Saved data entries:
########

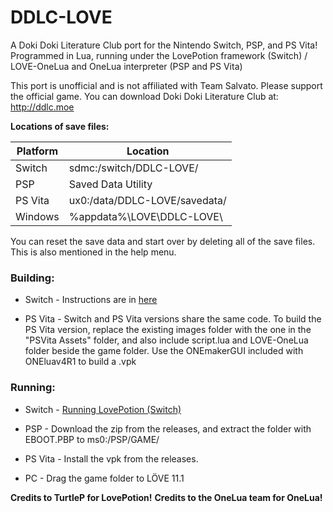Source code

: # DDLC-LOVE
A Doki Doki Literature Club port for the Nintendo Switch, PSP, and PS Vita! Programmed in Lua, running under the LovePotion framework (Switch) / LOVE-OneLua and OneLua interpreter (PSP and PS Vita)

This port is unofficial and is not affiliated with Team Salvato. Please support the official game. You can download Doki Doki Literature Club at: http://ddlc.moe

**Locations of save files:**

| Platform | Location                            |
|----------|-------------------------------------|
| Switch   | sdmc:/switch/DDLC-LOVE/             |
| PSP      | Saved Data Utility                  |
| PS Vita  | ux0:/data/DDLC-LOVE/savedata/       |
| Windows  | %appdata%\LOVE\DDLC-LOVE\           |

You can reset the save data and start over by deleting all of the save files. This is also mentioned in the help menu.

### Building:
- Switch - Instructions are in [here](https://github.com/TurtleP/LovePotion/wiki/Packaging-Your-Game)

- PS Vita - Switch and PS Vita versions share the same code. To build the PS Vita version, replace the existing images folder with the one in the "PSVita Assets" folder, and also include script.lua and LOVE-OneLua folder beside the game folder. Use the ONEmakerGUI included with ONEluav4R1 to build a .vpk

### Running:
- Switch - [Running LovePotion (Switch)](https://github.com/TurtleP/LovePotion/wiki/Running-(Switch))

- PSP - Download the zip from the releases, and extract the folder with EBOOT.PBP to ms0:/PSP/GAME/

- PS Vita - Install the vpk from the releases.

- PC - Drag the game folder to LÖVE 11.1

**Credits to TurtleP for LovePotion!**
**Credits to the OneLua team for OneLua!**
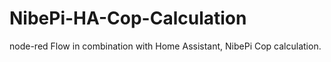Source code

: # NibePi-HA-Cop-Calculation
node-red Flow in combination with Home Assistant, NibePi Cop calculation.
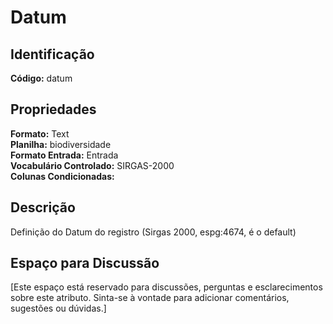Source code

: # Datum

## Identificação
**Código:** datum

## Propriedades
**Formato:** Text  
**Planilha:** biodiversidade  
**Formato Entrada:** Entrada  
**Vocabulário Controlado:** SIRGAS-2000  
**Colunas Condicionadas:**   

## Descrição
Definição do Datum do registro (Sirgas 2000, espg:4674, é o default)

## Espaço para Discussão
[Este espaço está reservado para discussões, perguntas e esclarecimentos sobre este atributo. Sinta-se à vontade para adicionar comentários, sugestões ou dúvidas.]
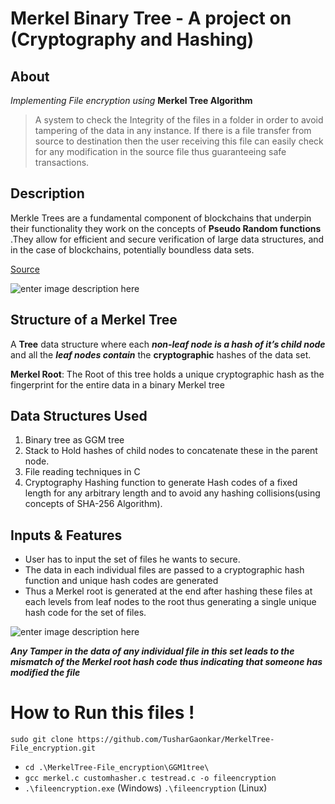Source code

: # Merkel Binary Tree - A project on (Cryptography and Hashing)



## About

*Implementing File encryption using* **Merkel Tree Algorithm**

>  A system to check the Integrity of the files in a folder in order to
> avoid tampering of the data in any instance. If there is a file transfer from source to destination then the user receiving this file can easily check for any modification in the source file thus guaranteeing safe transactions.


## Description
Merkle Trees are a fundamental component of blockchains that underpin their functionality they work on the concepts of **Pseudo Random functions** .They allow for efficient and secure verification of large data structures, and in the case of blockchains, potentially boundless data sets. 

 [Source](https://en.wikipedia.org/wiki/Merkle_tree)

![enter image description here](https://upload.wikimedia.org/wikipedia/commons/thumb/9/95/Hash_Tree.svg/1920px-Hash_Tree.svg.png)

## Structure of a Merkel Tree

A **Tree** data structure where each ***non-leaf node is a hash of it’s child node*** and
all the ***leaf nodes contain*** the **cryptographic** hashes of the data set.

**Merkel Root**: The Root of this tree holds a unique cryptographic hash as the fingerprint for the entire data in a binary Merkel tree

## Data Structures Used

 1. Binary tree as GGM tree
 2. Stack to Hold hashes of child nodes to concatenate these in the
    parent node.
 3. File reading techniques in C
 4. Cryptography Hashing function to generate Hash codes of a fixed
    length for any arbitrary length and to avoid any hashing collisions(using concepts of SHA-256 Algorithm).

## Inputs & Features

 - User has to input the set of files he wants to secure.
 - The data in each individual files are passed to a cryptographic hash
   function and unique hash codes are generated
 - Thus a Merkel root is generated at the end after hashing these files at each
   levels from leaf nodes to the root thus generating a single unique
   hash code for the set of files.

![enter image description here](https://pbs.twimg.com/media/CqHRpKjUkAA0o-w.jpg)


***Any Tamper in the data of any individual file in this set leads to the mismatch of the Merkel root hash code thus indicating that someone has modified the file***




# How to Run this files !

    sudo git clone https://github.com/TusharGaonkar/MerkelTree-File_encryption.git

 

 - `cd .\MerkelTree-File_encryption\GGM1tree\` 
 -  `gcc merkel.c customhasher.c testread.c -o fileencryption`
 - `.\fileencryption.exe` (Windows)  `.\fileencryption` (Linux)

########

Exercise prompt
When you set down the records above, copy every line exactly and exclude the pictures.

Result below
Source code

: # DDLC-LOVE
A Doki Doki Literature Club port for the Nintendo Switch, PSP, and PS Vita! Programmed in Lua, running under the LovePotion framework (Switch) / LOVE-OneLua and OneLua interpreter (PSP and PS Vita)

This port is unofficial and is not affiliated with Team Salvato. Please support the official game. You can download Doki Doki Literature Club at: http://ddlc.moe

**Locations of save files:**

| Platform | Location                            |
|----------|-------------------------------------|
| Switch   | sdmc:/switch/DDLC-LOVE/             |
| PSP      | Saved Data Utility                  |
| PS Vita  | ux0:/data/DDLC-LOVE/savedata/       |
| Windows  | %appdata%\LOVE\DDLC-LOVE\           |

You can reset the save data and start over by deleting all of the save files. This is also mentioned in the help menu.

### Building:
- Switch - Instructions are in [here](https://github.com/TurtleP/LovePotion/wiki/Packaging-Your-Game)

- PS Vita - Switch and PS Vita versions share the same code. To build the PS Vita version, replace the existing images folder with the one in the "PSVita Assets" folder, and also include script.lua and LOVE-OneLua folder beside the game folder. Use the ONEmakerGUI included with ONEluav4R1 to build a .vpk

### Running:
- Switch - [Running LovePotion (Switch)](https://github.com/TurtleP/LovePotion/wiki/Running-(Switch))

- PSP - Download the zip from the releases, and extract the folder with EBOOT.PBP to ms0:/PSP/GAME/

- PS Vita - Install the vpk from the releases.

- PC - Drag the game folder to LÖVE 11.1

**Credits to TurtleP for LovePotion!**
**Credits to the OneLua team for OneLua!**
Source code

: # NibePi-HA-Cop-Calculation
node-red Flow in combination with Home Assistant, NibePi Cop calculation.
Source code

: # Datum

## Identificação
**Código:** datum

## Propriedades
**Formato:** Text  
**Planilha:** biodiversidade  
**Formato Entrada:** Entrada  
**Vocabulário Controlado:** SIRGAS-2000  
**Colunas Condicionadas:**   

## Descrição
Definição do Datum do registro (Sirgas 2000, espg:4674, é o default)

## Espaço para Discussão
[Este espaço está reservado para discussões, perguntas e esclarecimentos sobre este atributo. Sinta-se à vontade para adicionar comentários, sugestões ou dúvidas.]
Source code

: # Merkel Binary Tree - A project on (Cryptography and Hashing)



## About

*Implementing File encryption using* **Merkel Tree Algorithm**

>  A system to check the Integrity of the files in a folder in order to
> avoid tampering of the data in any instance. If there is a file transfer from source to destination then the user receiving this file can easily check for any modification in the source file thus guaranteeing safe transactions.


## Description
Merkle Trees are a fundamental component of blockchains that underpin their functionality they work on the concepts of **Pseudo Random functions** .They allow for efficient and secure verification of large data structures, and in the case of blockchains, potentially boundless data sets. 

 [Source](https://en.wikipedia.org/wiki/Merkle_tree)

![enter image description here](https://upload.wikimedia.org/wikipedia/commons/thumb/9/95/Hash_Tree.svg/1920px-Hash_Tree.svg.png)

## Structure of a Merkel Tree

A **Tree** data structure where each ***non-leaf node is a hash of it’s child node*** and
all the ***leaf nodes contain*** the **cryptographic** hashes of the data set.

**Merkel Root**: The Root of this tree holds a unique cryptographic hash as the fingerprint for the entire data in a binary Merkel tree

## Data Structures Used

 1. Binary tree as GGM tree
 2. Stack to Hold hashes of child nodes to concatenate these in the
    parent node.
 3. File reading techniques in C
 4. Cryptography Hashing function to generate Hash codes of a fixed
    length for any arbitrary length and to avoid any hashing collisions(using concepts of SHA-256 Algorithm).

## Inputs & Features

 - User has to input the set of files he wants to secure.
 - The data in each individual files are passed to a cryptographic hash
   function and unique hash codes are generated
 - Thus a Merkel root is generated at the end after hashing these files at each
   levels from leaf nodes to the root thus generating a single unique
   hash code for the set of files.

![enter image description here](https://pbs.twimg.com/media/CqHRpKjUkAA0o-w.jpg)


***Any Tamper in the data of any individual file in this set leads to the mismatch of the Merkel root hash code thus indicating that someone has modified the file***




# How to Run this files !

    sudo git clone https://github.com/TusharGaonkar/MerkelTree-File_encryption.git

 

 - `cd .\MerkelTree-File_encryption\GGM1tree\` 
 -  `gcc merkel.c customhasher.c testread.c -o fileencryption`
 - `.\fileencryption.exe` (Windows)  `.\fileencryption` (Linux)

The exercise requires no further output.